Exercise description
With all pictures omitted, return verbatim the lines from the beginning of the records below through the line containing "from user inputs.".

Data for the task
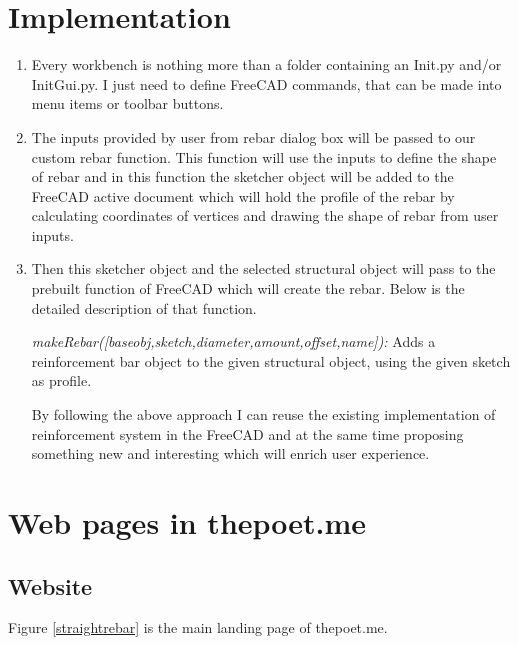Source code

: \section{Implementation}

\begin{enumerate}
\item Every workbench is nothing more than a folder containing an Init.py and/or InitGui.py. I just need to define FreeCAD commands, that can be made into menu items or toolbar buttons.

\item The inputs provided by user from rebar dialog box will be passed to our custom rebar function. This function will use the inputs to define the shape of rebar and in this function the sketcher object will be added to the FreeCAD active document which will hold the profile of the rebar by calculating coordinates of vertices and drawing the shape of rebar from user inputs.

\item Then this sketcher object and the selected structural object will pass to the prebuilt function of FreeCAD which will create the rebar. Below is the detailed description of that function.

\textit{makeRebar([baseobj,sketch,diameter,amount,offset,name]):} Adds a reinforcement bar object to the given structural object, using the given sketch as profile.

By following the above approach I can reuse the existing implementation of reinforcement system in the FreeCAD and at the same time proposing something new and interesting which will enrich user experience.

\end{enumerate}

\section{Web pages in thepoet.me}
\subsection{Website}
Figure \ref{straightrebar} is the main landing page of thepoet.me.

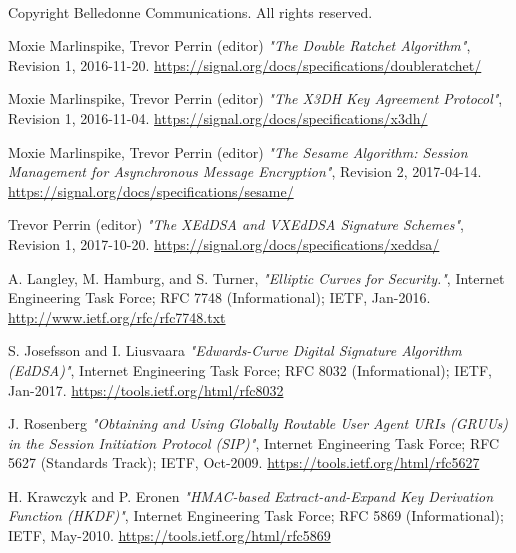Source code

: \documentclass[a4paper,11pt]{article}
\begin{document}
  \paragraph*{}Copyright Belledonne Communications.  All rights reserved.
\newpage
\begin{thebibliography}{99}

  Moxie Marlinspike, Trevor Perrin (editor)
  \textit{\: "The Double Ratchet Algorithm"},
  Revision 1,
  2016-11-20.
  \href{https://signal.org/docs/specifications/doubleratchet/}{https://signal.org/docs/specifications/doubleratchet/}

  Moxie Marlinspike, Trevor Perrin (editor)
  \textit{\: "The X3DH Key Agreement Protocol"},
  Revision 1,
  2016-11-04.
  \href{https://signal.org/docs/specifications/x3dh/}{https://signal.org/docs/specifications/x3dh/} 

  Moxie Marlinspike, Trevor Perrin (editor)
  \textit{\: "The Sesame Algorithm: Session Management for Asynchronous Message Encryption"},
  Revision 2,
  2017-04-14.
  \href{https://signal.org/docs/specifications/sesame/}{https://signal.org/docs/specifications/sesame/}

  Trevor Perrin (editor)
  \textit{\: "The XEdDSA and VXEdDSA Signature Schemes"},
  Revision 1,
  2017-10-20.
  \href{https://signal.org/docs/specifications/xeddsa/}{https://signal.org/docs/specifications/xeddsa/}

  A. Langley, M. Hamburg, and S. Turner,
  \textit{\: "Elliptic Curves for Security."},
  Internet Engineering Task Force; RFC 7748 (Informational); IETF, Jan-2016.
  \href{http://www.ietf.org/rfc/rfc7748.txt}{http://www.ietf.org/rfc/rfc7748.txt}
  
  S. Josefsson and I. Liusvaara
  \textit{\: "Edwards-Curve Digital Signature Algorithm (EdDSA)"},
  Internet Engineering Task Force; RFC 8032 (Informational); IETF, Jan-2017.
  \href{https://tools.ietf.org/html/rfc8032}{https://tools.ietf.org/html/rfc8032}

  J. Rosenberg
  \textit{\:"Obtaining and Using Globally Routable User Agent URIs (GRUUs) in the Session Initiation Protocol (SIP)"},
  Internet Engineering Task Force; RFC 5627 (Standards Track); IETF, Oct-2009.
  \href{https://tools.ietf.org/html/rfc5627}{https://tools.ietf.org/html/rfc5627}
  
  H. Krawczyk and P. Eronen
  \textit{\:"HMAC-based Extract-and-Expand Key Derivation Function (HKDF)"},
  Internet Engineering Task Force; RFC 5869 (Informational); IETF, May-2010.
  \href{https://tools.ietf.org/html/rfc5869}{https://tools.ietf.org/html/rfc5869}
  

\end{thebibliography}
\end{document}
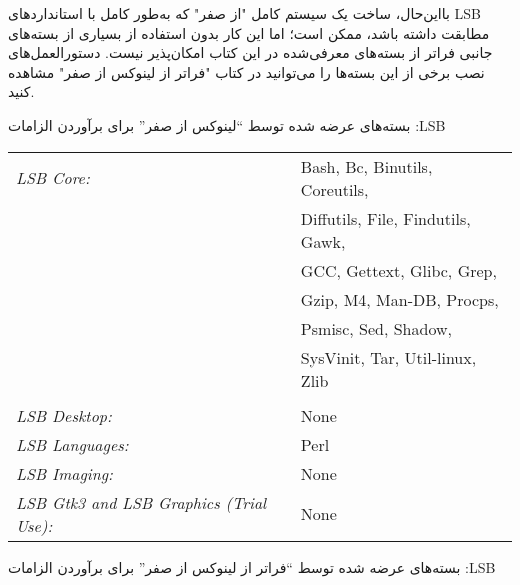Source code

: \documentclass{book}
\begin{document}
\par
بااین‌حال، ساخت یک سیستم کامل "از صفر" که به‌طور کامل با استانداردهای LSB مطابقت داشته باشد، ممکن است؛ اما این کار بدون استفاده از بسیاری از بسته‌های جانبی فراتر از بسته‌های معرفی‌شده در این کتاب امکان‌پذیر نیست. دستورالعمل‌های نصب برخی از این بسته‌ها را می‌توانید در کتاب "فراتر از لینوکس از صفر" مشاهده کنید.
\newline

\begin{flushright}
بسته‌های عرضه شده توسط “لینوکس از صفر” برای برآوردن الزامات :LSB
\end{flushright}

\begin{LTR} 

	\vspace{0.1cm}

	\begin{tabular}{@{} l l @{}}
		\textit{LSB Core:} & Bash, Bc, Binutils, Coreutils, \\ 
					&Diffutils, File, Findutils, Gawk, \\
					& GCC, Gettext, Glibc, Grep, \\ 
					&Gzip, M4, Man-DB, Procps, \\
					& Psmisc, Sed, Shadow, \\ 
					&SysVinit, Tar, Util-linux, Zlib \\
					\\
		\textit{LSB Desktop:} & None \\
		\textit{LSB Languages:} & Perl \\
		\textit{LSB Imaging:} & None \\
		\textit{LSB Gtk3 and LSB Graphics (Trial Use):} & None \\
	\end{tabular}

\end{LTR}

\newpage

\begin{flushright}
بسته‌های عرضه شده توسط “فراتر از لینوکس از صفر” برای برآوردن الزامات :LSB
\end{flushright}
\end{document}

Solution below
Source code

: \section{Implementation}

\begin{enumerate}
\item Every workbench is nothing more than a folder containing an Init.py and/or InitGui.py. I just need to define FreeCAD commands, that can be made into menu items or toolbar buttons.

\item The inputs provided by user from rebar dialog box will be passed to our custom rebar function. This function will use the inputs to define the shape of rebar and in this function the sketcher object will be added to the FreeCAD active document which will hold the profile of the rebar by calculating coordinates of vertices and drawing the shape of rebar from user inputs.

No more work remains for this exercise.